What is expected: Word for word, restate each entry that appears below.

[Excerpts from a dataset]
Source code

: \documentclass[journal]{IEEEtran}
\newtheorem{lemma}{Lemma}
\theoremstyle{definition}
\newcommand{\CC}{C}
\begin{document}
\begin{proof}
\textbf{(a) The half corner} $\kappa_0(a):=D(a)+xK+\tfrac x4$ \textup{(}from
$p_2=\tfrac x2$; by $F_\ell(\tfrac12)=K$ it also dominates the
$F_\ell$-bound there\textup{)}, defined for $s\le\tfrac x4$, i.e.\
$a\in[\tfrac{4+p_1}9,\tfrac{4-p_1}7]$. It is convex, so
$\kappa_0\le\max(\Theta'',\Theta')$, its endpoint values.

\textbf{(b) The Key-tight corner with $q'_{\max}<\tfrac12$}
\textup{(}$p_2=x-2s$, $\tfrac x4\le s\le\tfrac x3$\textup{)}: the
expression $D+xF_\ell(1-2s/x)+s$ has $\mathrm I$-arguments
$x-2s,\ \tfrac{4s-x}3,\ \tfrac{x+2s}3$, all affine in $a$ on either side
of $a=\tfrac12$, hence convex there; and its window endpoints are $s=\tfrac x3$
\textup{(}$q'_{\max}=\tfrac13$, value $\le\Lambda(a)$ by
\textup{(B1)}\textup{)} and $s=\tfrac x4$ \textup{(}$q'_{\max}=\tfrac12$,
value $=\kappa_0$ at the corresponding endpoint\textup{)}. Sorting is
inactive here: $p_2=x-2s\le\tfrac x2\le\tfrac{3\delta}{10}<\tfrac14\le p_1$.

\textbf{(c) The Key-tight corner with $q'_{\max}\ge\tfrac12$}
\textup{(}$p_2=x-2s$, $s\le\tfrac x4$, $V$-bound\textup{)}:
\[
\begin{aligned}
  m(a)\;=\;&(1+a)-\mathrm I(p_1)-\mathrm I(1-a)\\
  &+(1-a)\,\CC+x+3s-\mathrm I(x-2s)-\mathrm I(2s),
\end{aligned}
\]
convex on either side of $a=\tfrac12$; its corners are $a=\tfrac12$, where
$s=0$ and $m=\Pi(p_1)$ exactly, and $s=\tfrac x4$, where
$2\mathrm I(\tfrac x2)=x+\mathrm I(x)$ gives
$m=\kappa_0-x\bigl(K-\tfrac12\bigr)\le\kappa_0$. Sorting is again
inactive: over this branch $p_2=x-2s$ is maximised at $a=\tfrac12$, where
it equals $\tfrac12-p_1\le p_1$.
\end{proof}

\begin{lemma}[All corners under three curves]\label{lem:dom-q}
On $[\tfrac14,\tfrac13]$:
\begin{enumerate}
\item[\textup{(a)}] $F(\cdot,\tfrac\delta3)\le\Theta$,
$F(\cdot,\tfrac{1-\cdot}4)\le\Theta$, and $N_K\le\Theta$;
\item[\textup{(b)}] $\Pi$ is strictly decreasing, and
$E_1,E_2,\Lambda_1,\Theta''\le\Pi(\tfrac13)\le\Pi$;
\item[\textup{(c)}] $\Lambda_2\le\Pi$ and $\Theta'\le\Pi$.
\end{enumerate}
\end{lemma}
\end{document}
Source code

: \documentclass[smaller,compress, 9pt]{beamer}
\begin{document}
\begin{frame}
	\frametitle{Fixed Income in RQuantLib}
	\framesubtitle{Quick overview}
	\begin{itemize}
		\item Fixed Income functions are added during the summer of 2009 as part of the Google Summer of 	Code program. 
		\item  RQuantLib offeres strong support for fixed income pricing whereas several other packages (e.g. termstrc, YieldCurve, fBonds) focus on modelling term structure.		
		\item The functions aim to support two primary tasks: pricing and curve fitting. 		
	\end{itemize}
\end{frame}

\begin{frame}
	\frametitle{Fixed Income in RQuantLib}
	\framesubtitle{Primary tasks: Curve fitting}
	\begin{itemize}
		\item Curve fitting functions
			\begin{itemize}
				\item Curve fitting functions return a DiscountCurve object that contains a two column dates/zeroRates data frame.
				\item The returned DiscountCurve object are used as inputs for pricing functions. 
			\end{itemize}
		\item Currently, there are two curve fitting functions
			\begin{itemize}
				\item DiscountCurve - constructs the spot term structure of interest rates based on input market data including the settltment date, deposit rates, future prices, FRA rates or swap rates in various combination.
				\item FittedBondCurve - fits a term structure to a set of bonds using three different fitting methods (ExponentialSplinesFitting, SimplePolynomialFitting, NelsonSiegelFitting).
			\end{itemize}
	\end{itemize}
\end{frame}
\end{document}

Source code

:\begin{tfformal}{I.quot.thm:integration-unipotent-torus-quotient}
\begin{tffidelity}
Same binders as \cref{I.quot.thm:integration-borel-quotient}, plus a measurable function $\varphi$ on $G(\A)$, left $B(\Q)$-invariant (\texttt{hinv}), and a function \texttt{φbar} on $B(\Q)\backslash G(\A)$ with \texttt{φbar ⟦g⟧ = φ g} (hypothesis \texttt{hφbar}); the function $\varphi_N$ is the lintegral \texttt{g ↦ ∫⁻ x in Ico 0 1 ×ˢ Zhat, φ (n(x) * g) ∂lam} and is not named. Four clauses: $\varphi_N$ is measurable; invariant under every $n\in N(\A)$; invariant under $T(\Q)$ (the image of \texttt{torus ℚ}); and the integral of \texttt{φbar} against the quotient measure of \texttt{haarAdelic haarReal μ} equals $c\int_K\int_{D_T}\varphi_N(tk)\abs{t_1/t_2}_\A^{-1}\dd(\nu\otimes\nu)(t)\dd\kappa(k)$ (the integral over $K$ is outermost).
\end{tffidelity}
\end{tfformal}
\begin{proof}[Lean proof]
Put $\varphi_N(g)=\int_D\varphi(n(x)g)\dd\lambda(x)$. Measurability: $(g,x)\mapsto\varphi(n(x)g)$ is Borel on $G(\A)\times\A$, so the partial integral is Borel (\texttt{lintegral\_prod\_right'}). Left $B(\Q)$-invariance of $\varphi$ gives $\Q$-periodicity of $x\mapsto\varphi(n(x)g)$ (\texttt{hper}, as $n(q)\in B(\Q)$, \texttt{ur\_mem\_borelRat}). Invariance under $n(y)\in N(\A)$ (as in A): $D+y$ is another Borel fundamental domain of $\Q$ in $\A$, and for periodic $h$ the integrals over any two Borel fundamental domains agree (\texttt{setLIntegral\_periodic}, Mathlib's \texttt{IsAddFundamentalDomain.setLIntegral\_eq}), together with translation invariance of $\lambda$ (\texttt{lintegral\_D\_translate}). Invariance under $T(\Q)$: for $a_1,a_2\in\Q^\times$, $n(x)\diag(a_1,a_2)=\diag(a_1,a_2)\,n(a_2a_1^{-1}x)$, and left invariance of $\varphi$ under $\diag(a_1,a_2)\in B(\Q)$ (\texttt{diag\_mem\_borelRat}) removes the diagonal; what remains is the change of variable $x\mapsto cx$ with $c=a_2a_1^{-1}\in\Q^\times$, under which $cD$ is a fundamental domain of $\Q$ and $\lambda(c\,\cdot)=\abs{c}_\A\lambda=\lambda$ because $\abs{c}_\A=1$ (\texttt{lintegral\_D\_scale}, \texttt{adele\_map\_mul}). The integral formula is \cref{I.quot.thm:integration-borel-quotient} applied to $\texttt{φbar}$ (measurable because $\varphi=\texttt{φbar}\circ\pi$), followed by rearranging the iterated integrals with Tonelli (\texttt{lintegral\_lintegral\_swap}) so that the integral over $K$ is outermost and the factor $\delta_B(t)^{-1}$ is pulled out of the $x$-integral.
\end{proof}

Task solution:
Source code

: \documentclass[journal]{IEEEtran}
\newtheorem{lemma}{Lemma}
\theoremstyle{definition}
\newcommand{\CC}{C}
\begin{document}
\begin{proof}
\textbf{(a) The half corner} $\kappa_0(a):=D(a)+xK+\tfrac x4$ \textup{(}from
$p_2=\tfrac x2$; by $F_\ell(\tfrac12)=K$ it also dominates the
$F_\ell$-bound there\textup{)}, defined for $s\le\tfrac x4$, i.e.\
$a\in[\tfrac{4+p_1}9,\tfrac{4-p_1}7]$. It is convex, so
$\kappa_0\le\max(\Theta'',\Theta')$, its endpoint values.

\textbf{(b) The Key-tight corner with $q'_{\max}<\tfrac12$}
\textup{(}$p_2=x-2s$, $\tfrac x4\le s\le\tfrac x3$\textup{)}: the
expression $D+xF_\ell(1-2s/x)+s$ has $\mathrm I$-arguments
$x-2s,\ \tfrac{4s-x}3,\ \tfrac{x+2s}3$, all affine in $a$ on either side
of $a=\tfrac12$, hence convex there; and its window endpoints are $s=\tfrac x3$
\textup{(}$q'_{\max}=\tfrac13$, value $\le\Lambda(a)$ by
\textup{(B1)}\textup{)} and $s=\tfrac x4$ \textup{(}$q'_{\max}=\tfrac12$,
value $=\kappa_0$ at the corresponding endpoint\textup{)}. Sorting is
inactive here: $p_2=x-2s\le\tfrac x2\le\tfrac{3\delta}{10}<\tfrac14\le p_1$.

\textbf{(c) The Key-tight corner with $q'_{\max}\ge\tfrac12$}
\textup{(}$p_2=x-2s$, $s\le\tfrac x4$, $V$-bound\textup{)}:
\[
\begin{aligned}
  m(a)\;=\;&(1+a)-\mathrm I(p_1)-\mathrm I(1-a)\\
  &+(1-a)\,\CC+x+3s-\mathrm I(x-2s)-\mathrm I(2s),
\end{aligned}
\]
convex on either side of $a=\tfrac12$; its corners are $a=\tfrac12$, where
$s=0$ and $m=\Pi(p_1)$ exactly, and $s=\tfrac x4$, where
$2\mathrm I(\tfrac x2)=x+\mathrm I(x)$ gives
$m=\kappa_0-x\bigl(K-\tfrac12\bigr)\le\kappa_0$. Sorting is again
inactive: over this branch $p_2=x-2s$ is maximised at $a=\tfrac12$, where
it equals $\tfrac12-p_1\le p_1$.
\end{proof}

\begin{lemma}[All corners under three curves]\label{lem:dom-q}
On $[\tfrac14,\tfrac13]$:
\begin{enumerate}
\item[\textup{(a)}] $F(\cdot,\tfrac\delta3)\le\Theta$,
$F(\cdot,\tfrac{1-\cdot}4)\le\Theta$, and $N_K\le\Theta$;
\item[\textup{(b)}] $\Pi$ is strictly decreasing, and
$E_1,E_2,\Lambda_1,\Theta''\le\Pi(\tfrac13)\le\Pi$;
\item[\textup{(c)}] $\Lambda_2\le\Pi$ and $\Theta'\le\Pi$.
\end{enumerate}
\end{lemma}
\end{document}
Source code

: \documentclass[smaller,compress, 9pt]{beamer}
\begin{document}
\begin{frame}
	\frametitle{Fixed Income in RQuantLib}
	\framesubtitle{Quick overview}
	\begin{itemize}
		\item Fixed Income functions are added during the summer of 2009 as part of the Google Summer of 	Code program. 
		\item  RQuantLib offeres strong support for fixed income pricing whereas several other packages (e.g. termstrc, YieldCurve, fBonds) focus on modelling term structure.		
		\item The functions aim to support two primary tasks: pricing and curve fitting. 		
	\end{itemize}
\end{frame}

\begin{frame}
	\frametitle{Fixed Income in RQuantLib}
	\framesubtitle{Primary tasks: Curve fitting}
	\begin{itemize}
		\item Curve fitting functions
			\begin{itemize}
				\item Curve fitting functions return a DiscountCurve object that contains a two column dates/zeroRates data frame.
				\item The returned DiscountCurve object are used as inputs for pricing functions. 
			\end{itemize}
		\item Currently, there are two curve fitting functions
			\begin{itemize}
				\item DiscountCurve - constructs the spot term structure of interest rates based on input market data including the settltment date, deposit rates, future prices, FRA rates or swap rates in various combination.
				\item FittedBondCurve - fits a term structure to a set of bonds using three different fitting methods (ExponentialSplinesFitting, SimplePolynomialFitting, NelsonSiegelFitting).
			\end{itemize}
	\end{itemize}
\end{frame}
\end{document}

Source code

:\begin{tfformal}{I.quot.thm:integration-unipotent-torus-quotient}
\begin{tffidelity}
Same binders as \cref{I.quot.thm:integration-borel-quotient}, plus a measurable function $\varphi$ on $G(\A)$, left $B(\Q)$-invariant (\texttt{hinv}), and a function \texttt{φbar} on $B(\Q)\backslash G(\A)$ with \texttt{φbar ⟦g⟧ = φ g} (hypothesis \texttt{hφbar}); the function $\varphi_N$ is the lintegral \texttt{g ↦ ∫⁻ x in Ico 0 1 ×ˢ Zhat, φ (n(x) * g) ∂lam} and is not named. Four clauses: $\varphi_N$ is measurable; invariant under every $n\in N(\A)$; invariant under $T(\Q)$ (the image of \texttt{torus ℚ}); and the integral of \texttt{φbar} against the quotient measure of \texttt{haarAdelic haarReal μ} equals $c\int_K\int_{D_T}\varphi_N(tk)\abs{t_1/t_2}_\A^{-1}\dd(\nu\otimes\nu)(t)\dd\kappa(k)$ (the integral over $K$ is outermost).
\end{tffidelity}
\end{tfformal}
\begin{proof}[Lean proof]
Put $\varphi_N(g)=\int_D\varphi(n(x)g)\dd\lambda(x)$. Measurability: $(g,x)\mapsto\varphi(n(x)g)$ is Borel on $G(\A)\times\A$, so the partial integral is Borel (\texttt{lintegral\_prod\_right'}). Left $B(\Q)$-invariance of $\varphi$ gives $\Q$-periodicity of $x\mapsto\varphi(n(x)g)$ (\texttt{hper}, as $n(q)\in B(\Q)$, \texttt{ur\_mem\_borelRat}). Invariance under $n(y)\in N(\A)$ (as in A): $D+y$ is another Borel fundamental domain of $\Q$ in $\A$, and for periodic $h$ the integrals over any two Borel fundamental domains agree (\texttt{setLIntegral\_periodic}, Mathlib's \texttt{IsAddFundamentalDomain.setLIntegral\_eq}), together with translation invariance of $\lambda$ (\texttt{lintegral\_D\_translate}). Invariance under $T(\Q)$: for $a_1,a_2\in\Q^\times$, $n(x)\diag(a_1,a_2)=\diag(a_1,a_2)\,n(a_2a_1^{-1}x)$, and left invariance of $\varphi$ under $\diag(a_1,a_2)\in B(\Q)$ (\texttt{diag\_mem\_borelRat}) removes the diagonal; what remains is the change of variable $x\mapsto cx$ with $c=a_2a_1^{-1}\in\Q^\times$, under which $cD$ is a fundamental domain of $\Q$ and $\lambda(c\,\cdot)=\abs{c}_\A\lambda=\lambda$ because $\abs{c}_\A=1$ (\texttt{lintegral\_D\_scale}, \texttt{adele\_map\_mul}). The integral formula is \cref{I.quot.thm:integration-borel-quotient} applied to $\texttt{φbar}$ (measurable because $\varphi=\texttt{φbar}\circ\pi$), followed by rearranging the iterated integrals with Tonelli (\texttt{lintegral\_lintegral\_swap}) so that the integral over $K$ is outermost and the factor $\delta_B(t)^{-1}$ is pulled out of the $x$-integral.
\end{proof}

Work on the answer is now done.